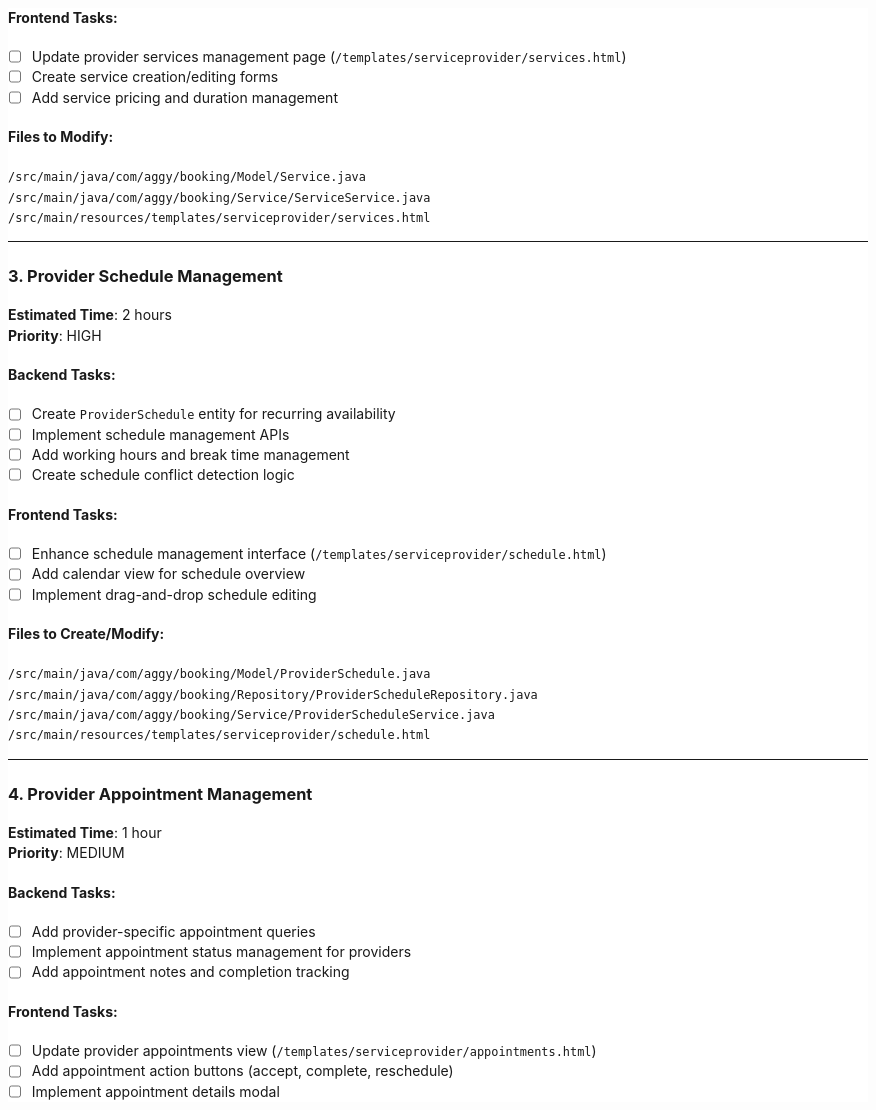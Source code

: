 #### Frontend Tasks:
- [ ] Update provider services management page (`/templates/serviceprovider/services.html`)
- [ ] Create service creation/editing forms
- [ ] Add service pricing and duration management

#### Files to Modify:
```
/src/main/java/com/aggy/booking/Model/Service.java
/src/main/java/com/aggy/booking/Service/ServiceService.java
/src/main/resources/templates/serviceprovider/services.html
```

---

### 3. Provider Schedule Management
**Estimated Time**: 2 hours  
**Priority**: HIGH

#### Backend Tasks:
- [ ] Create `ProviderSchedule` entity for recurring availability
- [ ] Implement schedule management APIs
- [ ] Add working hours and break time management
- [ ] Create schedule conflict detection logic

#### Frontend Tasks:
- [ ] Enhance schedule management interface (`/templates/serviceprovider/schedule.html`)
- [ ] Add calendar view for schedule overview
- [ ] Implement drag-and-drop schedule editing

#### Files to Create/Modify:
```
/src/main/java/com/aggy/booking/Model/ProviderSchedule.java
/src/main/java/com/aggy/booking/Repository/ProviderScheduleRepository.java
/src/main/java/com/aggy/booking/Service/ProviderScheduleService.java
/src/main/resources/templates/serviceprovider/schedule.html
```

---

### 4. Provider Appointment Management
**Estimated Time**: 1 hour  
**Priority**: MEDIUM

#### Backend Tasks:
- [ ] Add provider-specific appointment queries
- [ ] Implement appointment status management for providers
- [ ] Add appointment notes and completion tracking

#### Frontend Tasks:
- [ ] Update provider appointments view (`/templates/serviceprovider/appointments.html`)
- [ ] Add appointment action buttons (accept, complete, reschedule)
- [ ] Implement appointment details modal
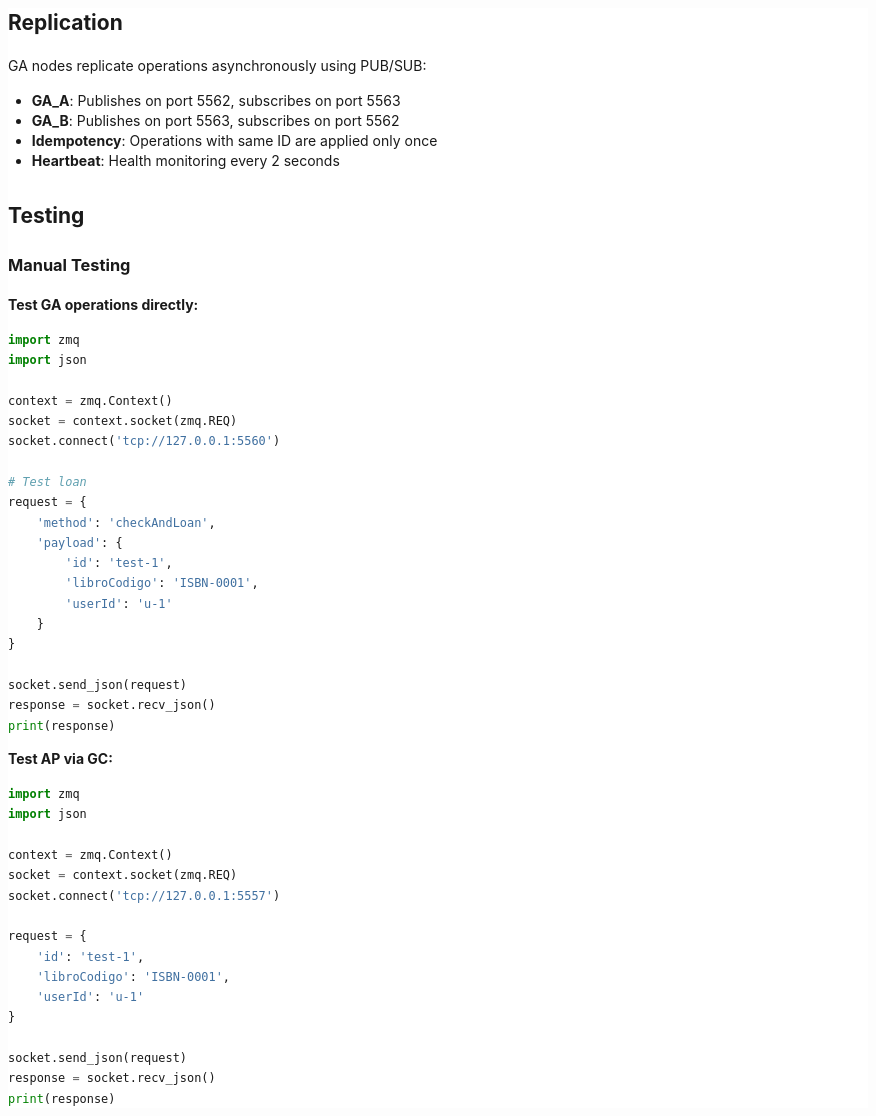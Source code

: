 ## Replication

GA nodes replicate operations asynchronously using PUB/SUB:

- **GA_A**: Publishes on port 5562, subscribes on port 5563
- **GA_B**: Publishes on port 5563, subscribes on port 5562
- **Idempotency**: Operations with same ID are applied only once
- **Heartbeat**: Health monitoring every 2 seconds

## Testing

### Manual Testing

**Test GA operations directly:**
```python
import zmq
import json

context = zmq.Context()
socket = context.socket(zmq.REQ)
socket.connect('tcp://127.0.0.1:5560')

# Test loan
request = {
    'method': 'checkAndLoan',
    'payload': {
        'id': 'test-1',
        'libroCodigo': 'ISBN-0001',
        'userId': 'u-1'
    }
}

socket.send_json(request)
response = socket.recv_json()
print(response)
```

**Test AP via GC:**
```python
import zmq
import json

context = zmq.Context()
socket = context.socket(zmq.REQ)
socket.connect('tcp://127.0.0.1:5557')

request = {
    'id': 'test-1',
    'libroCodigo': 'ISBN-0001',
    'userId': 'u-1'
}

socket.send_json(request)
response = socket.recv_json()
print(response)
```
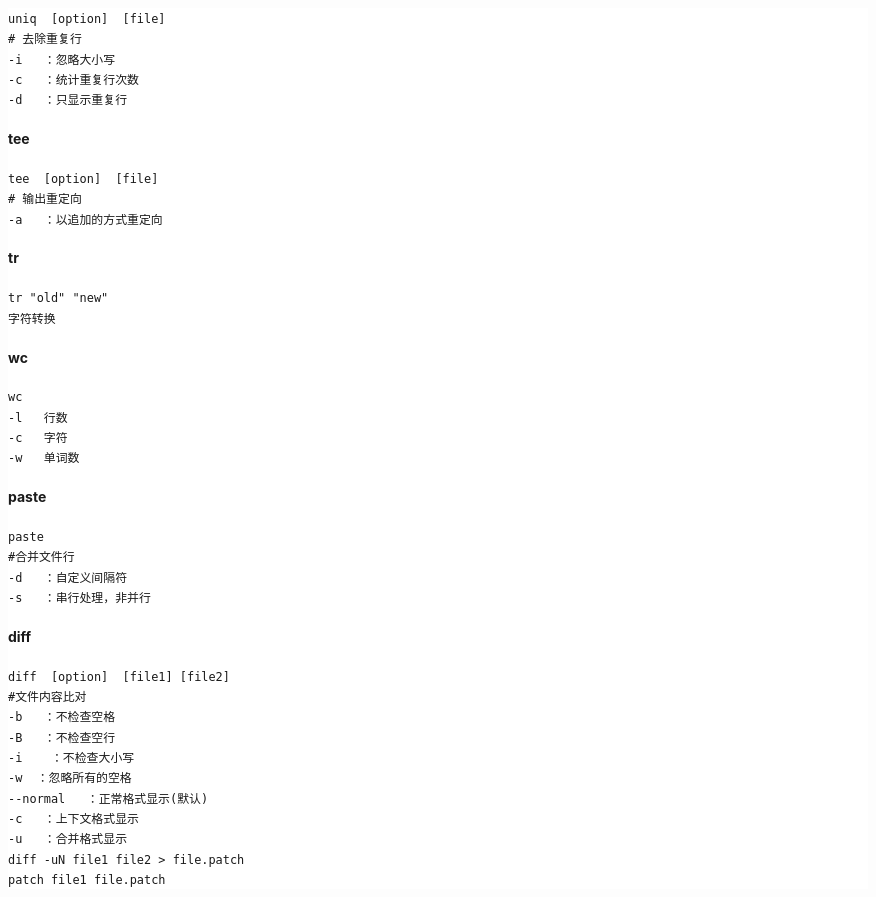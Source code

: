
 ```shell
uniq  [option]  [file]
# 去除重复行
-i   ：忽略大小写
-c   ：统计重复行次数
-d   ：只显示重复行
```

#### tee

```shell
tee  [option]  [file]
# 输出重定向
-a   ：以追加的方式重定向
```

#### tr

```
tr "old" "new"
字符转换
```

#### wc

```shell
wc
-l   行数
-c   字符
-w   单词数
```

#### paste

```shell
paste
#合并文件行
-d   ：自定义间隔符
-s   ：串行处理，非并行
```

#### diff

```shell
diff  [option]  [file1] [file2]
#文件内容比对
-b   ：不检查空格
-B   ：不检查空行
-i    ：不检查大小写
-w  ：忽略所有的空格
--normal   ：正常格式显示(默认)
-c   ：上下文格式显示
-u   ：合并格式显示
diff -uN file1 file2 > file.patch
patch file1 file.patch
```
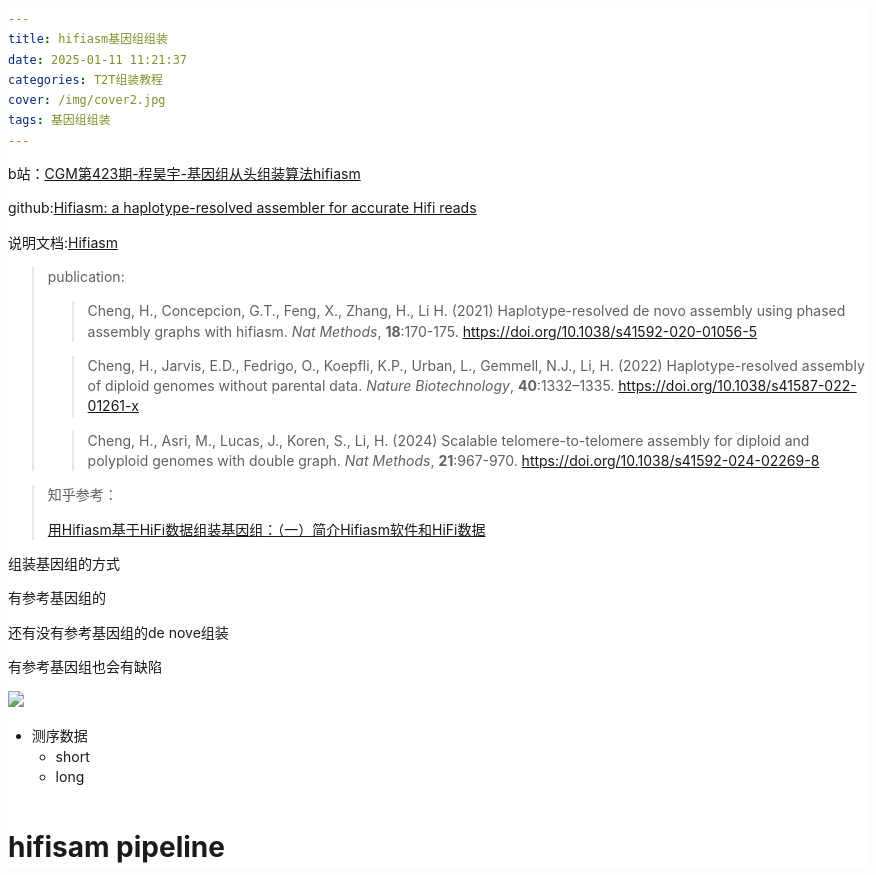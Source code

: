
 ```yaml
---
title: hifiasm基因组组装
date: 2025-01-11 11:21:37
categories: T2T组装教程
cover: /img/cover2.jpg
tags: 基因组组装
---
```


b站：[CGM第423期-程昊宇-基因组从头组装算法hifiasm](https://www.bilibili.com/video/BV1cx4y147x1/)

github:[Hifiasm: a haplotype-resolved assembler for accurate Hifi reads](https://github.com/chhylp123/hifiasm?tab=readme-ov-file)

说明文档:[Hifiasm](https://hifiasm.readthedocs.io/en/latest/#)

> publication:
>
> > Cheng, H., Concepcion, G.T., Feng, X., Zhang, H., Li H. (2021) Haplotype-resolved de novo assembly using phased assembly graphs with hifiasm. *Nat Methods*, **18**:170-175. https://doi.org/10.1038/s41592-020-01056-5
>
> > Cheng, H., Jarvis, E.D., Fedrigo, O., Koepfli, K.P., Urban, L., Gemmell, N.J., Li, H. (2022) Haplotype-resolved assembly of diploid genomes without parental data. *Nature Biotechnology*, **40**:1332–1335. https://doi.org/10.1038/s41587-022-01261-x
>
> > Cheng, H., Asri, M., Lucas, J., Koren, S., Li, H. (2024) Scalable telomere-to-telomere assembly for diploid and polyploid genomes with double graph. *Nat Methods*, **21**:967-970. https://doi.org/10.1038/s41592-024-02269-8

> 知乎参考：
>
> [用Hifiasm基于HiFi数据组装基因组：（一）简介Hifiasm软件和HiFi数据](https://zhuanlan.zhihu.com/p/704627156)









组装基因组的方式 

有参考基因组的

还有没有参考基因组的de nove组装

有参考基因组也会有缺陷

![](https://pic1.imgdb.cn/item/677fc3b4d0e0a243d4f2ca71.png)



- 测序数据
  - short
  - long

# hifisam pipeline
========================================
Where a line in the material contains "html", copy that line.

▶ RESULT
- [ ] Update provider services management page (`/templates/serviceprovider/services.html`)
/src/main/resources/templates/serviceprovider/services.html
- [ ] Enhance schedule management interface (`/templates/serviceprovider/schedule.html`)
/src/main/resources/templates/serviceprovider/schedule.html
- [ ] Update provider appointments view (`/templates/serviceprovider/appointments.html`)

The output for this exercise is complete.